You will be the gatekeeper of data quality, working closely with Data Engineers to verify Spark applications, Hive schemas, and large-scale data movements across Hadoop and object storage environments.

Responsibilities :

- Design and execute comprehensive data validation strategies for complex ETL/ELT pipelines, ensuring 100% data accuracy from source to target.

- Develop and maintain automated testing frameworks using Python and Shell scripting to validate large datasets in Hadoop and Object Storage environments.

- Perform advanced SQL validation (Oracle/Hive) to verify data transformations, aggregations, and business logic across distributed databases.

- Validate Spark/Scala applications by performing unit, integration, and system testing on large-scale distributed workloads.

- Conduct end-to-end testing of data flows orchestrated via Apache NiFi, ensuring proper data routing, transformation, and error handling.

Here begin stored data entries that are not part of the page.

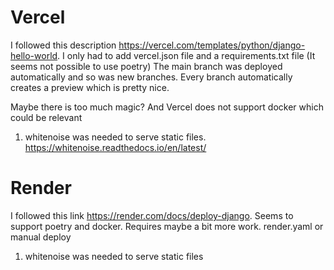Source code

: 
# Vercel

I followed this description https://vercel.com/templates/python/django-hello-world. 
I only had to add vercel.json file and a requirements.txt file (It seems not possible to use poetry)
The main branch was deployed automatically and so was new branches. 
Every branch automatically creates a preview which is pretty nice.

Maybe there is too much magic? And Vercel does not support docker which could be relevant

1. whitenoise was needed to serve static files. https://whitenoise.readthedocs.io/en/latest/

# Render
I followed this link https://render.com/docs/deploy-django. Seems to support poetry and docker. 
Requires maybe a bit more work. render.yaml or manual deploy

1. whitenoise was needed to serve static files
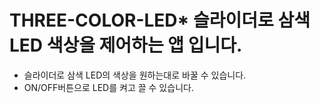 # THREE-COLOR-LED* 슬라이더로 삼색LED 색상을 제어하는 앱 입니다.
  * 슬라이더로 삼색 LED의 색상을 원하는대로 바꿀 수 있습니다.
  * ON/OFF버튼으로 LED를 켜고 끌 수 있습니다.
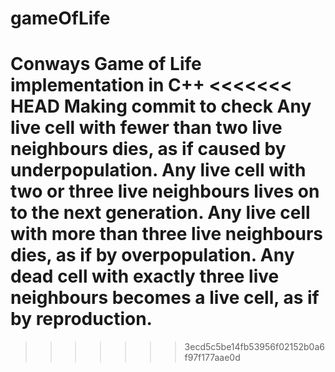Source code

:# gameOfLife
Conways Game of Life implementation in C++
<<<<<<< HEAD
Making commit to check
Any live cell with fewer than two live neighbours dies, as if caused by underpopulation.
Any live cell with two or three live neighbours lives on to the next generation.
Any live cell with more than three live neighbours dies, as if by overpopulation.
Any dead cell with exactly three live neighbours becomes a live cell, as if by reproduction.
=======
>>>>>>> 3ecd5c5be14fb53956f02152b0a6f97f177aae0d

- Analyze complex data structures and schemas to identify data anomalies, missing records, and performance bottlenecks within the pipeline.

- Implement data reconciliation scripts to verify parity between legacy Data Warehouses and modern Big Data lakes.

- Collaborate with Agile delivery teams to define "Definition of Done" for data features and ensure quality is integrated into the CI/CD pipeline.

- Document detailed test plans, test cases, and defect reports, providing clear root-cause analysis for data-related failures.

- Manage test data environments and generate synthetic datasets to simulate high-volume production scenarios.

- Coordinate with cross-functional stakeholders to manage environment dependencies and ensure seamless deployment across SIT and UAT environments.

Technical Requirements :

- 5- 9 years of dedicated QA experience with a specialized focus on Data Warehousing, ETL, or Big Data Engineering projects.

- Expert-level proficiency in SQL, with the ability to write complex joins, subqueries, and analytical functions in Oracle or Hive.

- Hands-on experience testing Spark applications (Spark Core, Spark SQL) running on Hadoop or Cloud Object Storage.

- Proficiency in Python and Unix/Shell scripting for automating repetitive testing tasks and building custom validation tools.

- Strong understanding of Big Data components such as HDFS, YARN, and Hive Metastore.

- Solid experience working in an Agile/Scrum environment, utilizing tools like JIRA and ALM for defect tracking and sprint management.

- Proven ability to perform white-box testing by reviewing code logic in Scala or Python to identify potential failure points.

Preferred Skills :

- Hands-on experience with Apache NiFi for validating real-time data ingestion and flow management.

- Familiarity with Data Quality (DQ) tools like Great Expectations, Deequ, or Informatica DVO.

- Experience with CI/CD tools (Jenkins/GitLab) and integrating automated data tests into deployment pipelines.

- Knowledge of NoSQL databases (HBase, Cassandra, or MongoDB) and their respective testing methodologies.

- Exposure to cloud data platforms (AWS Glue, EMR, or Snowflake) is a significant plus.

- Understanding of Data Privacy and Security testing, including data masking and PII validation.

- Strong analytical mindset with a proactive approach to identifying edge cases in massive datasets.